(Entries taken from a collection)
'''
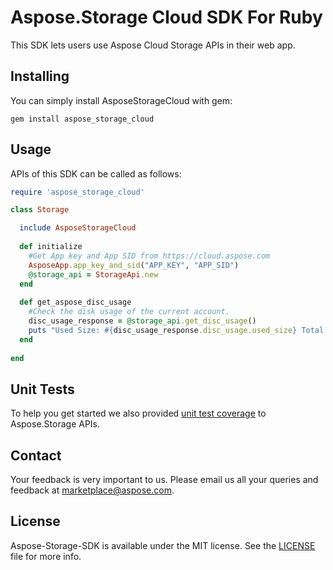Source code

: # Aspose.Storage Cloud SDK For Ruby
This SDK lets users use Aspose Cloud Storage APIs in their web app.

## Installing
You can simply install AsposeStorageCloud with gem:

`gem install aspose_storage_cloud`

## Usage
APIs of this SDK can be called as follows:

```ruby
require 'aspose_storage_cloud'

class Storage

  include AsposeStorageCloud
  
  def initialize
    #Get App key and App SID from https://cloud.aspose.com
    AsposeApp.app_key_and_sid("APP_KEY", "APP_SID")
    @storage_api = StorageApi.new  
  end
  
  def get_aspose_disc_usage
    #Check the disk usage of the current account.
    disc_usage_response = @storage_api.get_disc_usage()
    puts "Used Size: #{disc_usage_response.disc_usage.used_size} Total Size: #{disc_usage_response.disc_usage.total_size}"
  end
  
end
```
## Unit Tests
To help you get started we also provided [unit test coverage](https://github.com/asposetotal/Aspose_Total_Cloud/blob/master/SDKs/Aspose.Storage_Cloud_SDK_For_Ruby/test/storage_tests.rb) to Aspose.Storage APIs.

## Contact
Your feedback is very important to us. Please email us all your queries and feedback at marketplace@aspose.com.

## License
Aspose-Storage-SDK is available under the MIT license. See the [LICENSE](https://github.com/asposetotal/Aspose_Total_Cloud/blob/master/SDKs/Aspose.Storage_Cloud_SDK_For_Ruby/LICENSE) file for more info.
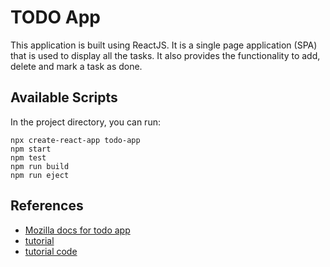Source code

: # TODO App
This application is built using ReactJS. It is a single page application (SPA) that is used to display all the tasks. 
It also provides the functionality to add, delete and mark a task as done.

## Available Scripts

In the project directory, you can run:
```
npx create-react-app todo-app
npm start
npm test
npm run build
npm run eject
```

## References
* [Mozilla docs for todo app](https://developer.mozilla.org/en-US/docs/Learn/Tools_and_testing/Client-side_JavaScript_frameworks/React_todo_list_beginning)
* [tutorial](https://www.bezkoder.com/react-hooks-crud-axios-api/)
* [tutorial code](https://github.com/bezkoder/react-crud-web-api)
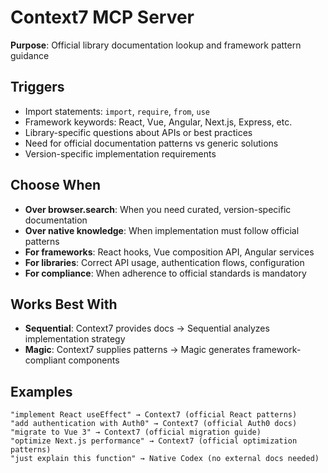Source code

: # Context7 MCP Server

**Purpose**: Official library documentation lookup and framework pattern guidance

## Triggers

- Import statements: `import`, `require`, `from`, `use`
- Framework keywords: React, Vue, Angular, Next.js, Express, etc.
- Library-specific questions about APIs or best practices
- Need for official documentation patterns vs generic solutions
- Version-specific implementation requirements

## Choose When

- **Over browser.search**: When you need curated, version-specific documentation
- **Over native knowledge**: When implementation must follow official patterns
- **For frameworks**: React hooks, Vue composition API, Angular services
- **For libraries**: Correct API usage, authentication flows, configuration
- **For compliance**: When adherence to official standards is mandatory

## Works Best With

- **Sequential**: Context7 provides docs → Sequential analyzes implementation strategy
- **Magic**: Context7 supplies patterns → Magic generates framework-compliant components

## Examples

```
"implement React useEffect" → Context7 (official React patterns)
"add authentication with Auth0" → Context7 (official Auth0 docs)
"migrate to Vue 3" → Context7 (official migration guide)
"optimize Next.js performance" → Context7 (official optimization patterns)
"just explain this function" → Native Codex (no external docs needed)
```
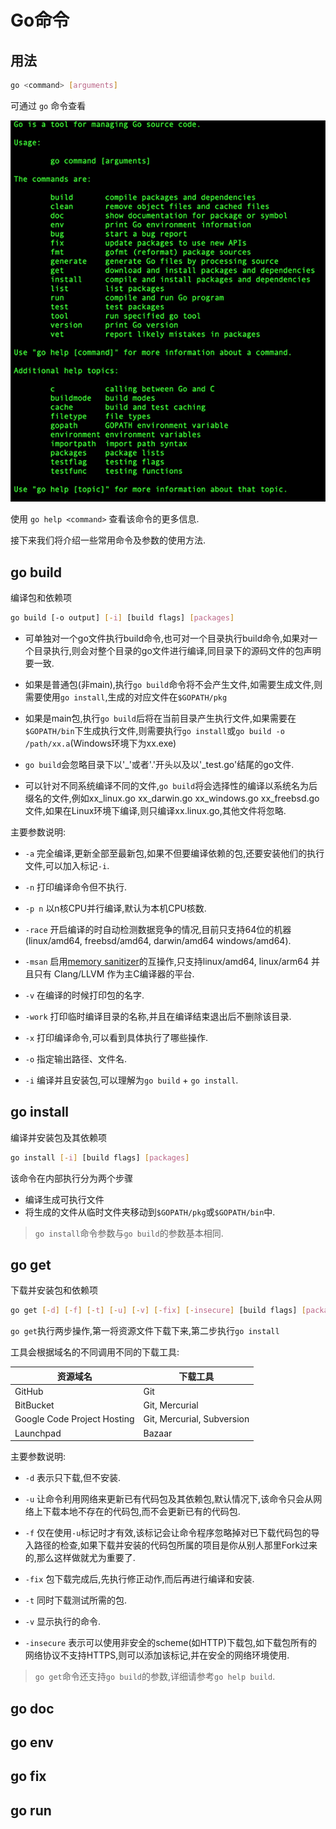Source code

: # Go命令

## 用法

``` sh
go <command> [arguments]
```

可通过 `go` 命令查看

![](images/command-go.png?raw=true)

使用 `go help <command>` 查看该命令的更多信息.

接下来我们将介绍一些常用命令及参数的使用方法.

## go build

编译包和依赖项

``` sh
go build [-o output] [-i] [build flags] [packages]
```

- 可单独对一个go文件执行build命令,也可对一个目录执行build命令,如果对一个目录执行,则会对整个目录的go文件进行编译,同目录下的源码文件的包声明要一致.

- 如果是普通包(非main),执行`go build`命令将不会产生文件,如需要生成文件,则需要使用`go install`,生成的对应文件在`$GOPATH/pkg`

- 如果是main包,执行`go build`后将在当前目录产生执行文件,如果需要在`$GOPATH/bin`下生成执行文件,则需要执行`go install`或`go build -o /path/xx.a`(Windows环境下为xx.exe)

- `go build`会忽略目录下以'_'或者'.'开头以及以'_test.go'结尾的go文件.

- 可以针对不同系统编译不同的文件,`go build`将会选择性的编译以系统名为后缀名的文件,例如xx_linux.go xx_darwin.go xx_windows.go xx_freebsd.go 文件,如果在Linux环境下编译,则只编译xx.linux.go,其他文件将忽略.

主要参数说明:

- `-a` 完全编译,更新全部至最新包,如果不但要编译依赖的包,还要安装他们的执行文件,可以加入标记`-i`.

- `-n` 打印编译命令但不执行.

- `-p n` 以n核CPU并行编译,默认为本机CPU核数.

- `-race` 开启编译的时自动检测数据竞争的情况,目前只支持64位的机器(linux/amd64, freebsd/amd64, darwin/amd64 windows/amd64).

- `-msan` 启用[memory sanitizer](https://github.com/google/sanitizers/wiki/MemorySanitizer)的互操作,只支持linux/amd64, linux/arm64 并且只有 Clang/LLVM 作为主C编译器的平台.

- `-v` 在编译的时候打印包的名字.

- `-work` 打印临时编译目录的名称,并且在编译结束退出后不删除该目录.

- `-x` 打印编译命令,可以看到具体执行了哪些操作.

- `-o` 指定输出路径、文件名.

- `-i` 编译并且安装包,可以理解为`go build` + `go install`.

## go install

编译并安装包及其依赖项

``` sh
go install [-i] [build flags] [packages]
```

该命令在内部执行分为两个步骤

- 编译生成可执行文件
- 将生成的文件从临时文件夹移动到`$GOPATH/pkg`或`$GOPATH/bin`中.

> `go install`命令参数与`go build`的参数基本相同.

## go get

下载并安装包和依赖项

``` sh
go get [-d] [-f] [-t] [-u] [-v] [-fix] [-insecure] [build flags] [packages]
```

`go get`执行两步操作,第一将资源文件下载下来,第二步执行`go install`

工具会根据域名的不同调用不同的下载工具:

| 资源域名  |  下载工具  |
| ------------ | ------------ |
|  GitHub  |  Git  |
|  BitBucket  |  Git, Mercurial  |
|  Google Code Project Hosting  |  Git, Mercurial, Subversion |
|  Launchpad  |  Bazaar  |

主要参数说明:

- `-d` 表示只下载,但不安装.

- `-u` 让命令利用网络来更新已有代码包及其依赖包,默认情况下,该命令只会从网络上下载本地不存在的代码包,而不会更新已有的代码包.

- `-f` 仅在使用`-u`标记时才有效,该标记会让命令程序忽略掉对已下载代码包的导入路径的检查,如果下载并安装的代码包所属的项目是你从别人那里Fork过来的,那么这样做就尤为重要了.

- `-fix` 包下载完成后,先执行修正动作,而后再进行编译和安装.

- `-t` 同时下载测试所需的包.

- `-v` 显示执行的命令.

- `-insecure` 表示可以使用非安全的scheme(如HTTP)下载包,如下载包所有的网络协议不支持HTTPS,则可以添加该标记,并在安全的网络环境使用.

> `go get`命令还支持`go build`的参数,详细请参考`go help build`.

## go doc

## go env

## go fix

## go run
'''
About this exercise - The answer should be one number, namely how many lines of the entries above include the string "blob".

Task solution - 2